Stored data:
========

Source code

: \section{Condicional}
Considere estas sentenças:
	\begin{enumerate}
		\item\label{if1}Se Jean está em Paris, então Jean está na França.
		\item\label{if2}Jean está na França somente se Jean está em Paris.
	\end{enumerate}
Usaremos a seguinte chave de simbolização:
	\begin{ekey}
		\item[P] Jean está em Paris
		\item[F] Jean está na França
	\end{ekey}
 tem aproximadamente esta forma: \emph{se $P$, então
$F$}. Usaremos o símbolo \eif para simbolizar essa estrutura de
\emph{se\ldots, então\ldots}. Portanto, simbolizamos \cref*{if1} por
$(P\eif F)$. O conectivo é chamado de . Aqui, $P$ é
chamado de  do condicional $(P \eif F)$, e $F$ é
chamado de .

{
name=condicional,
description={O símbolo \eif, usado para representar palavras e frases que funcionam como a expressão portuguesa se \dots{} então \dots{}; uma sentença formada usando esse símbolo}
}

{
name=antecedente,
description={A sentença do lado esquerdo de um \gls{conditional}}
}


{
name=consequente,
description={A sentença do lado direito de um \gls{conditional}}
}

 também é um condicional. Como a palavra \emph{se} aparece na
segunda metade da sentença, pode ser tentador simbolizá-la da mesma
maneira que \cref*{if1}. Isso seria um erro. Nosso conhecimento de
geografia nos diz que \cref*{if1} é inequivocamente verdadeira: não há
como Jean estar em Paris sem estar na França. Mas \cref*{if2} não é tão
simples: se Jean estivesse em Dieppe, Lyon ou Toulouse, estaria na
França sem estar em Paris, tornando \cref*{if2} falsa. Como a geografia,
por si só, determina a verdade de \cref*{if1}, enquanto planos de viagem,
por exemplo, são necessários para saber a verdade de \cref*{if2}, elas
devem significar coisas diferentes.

========

#### Task
Would you output the lines from the one that contains "segunda metade da" to the end of the data, both ends included, exactly as they appear?

#### Output
segunda metade da sentença, pode ser tentador simbolizá-la da mesma
maneira que \cref*{if1}. Isso seria um erro. Nosso conhecimento de
geografia nos diz que \cref*{if1} é inequivocamente verdadeira: não há
como Jean estar em Paris sem estar na França. Mas \cref*{if2} não é tão
simples: se Jean estivesse em Dieppe, Lyon ou Toulouse, estaria na
França sem estar em Paris, tornando \cref*{if2} falsa. Como a geografia,
por si só, determina a verdade de \cref*{if1}, enquanto planos de viagem,
por exemplo, são necessários para saber a verdade de \cref*{if2}, elas
devem significar coisas diferentes.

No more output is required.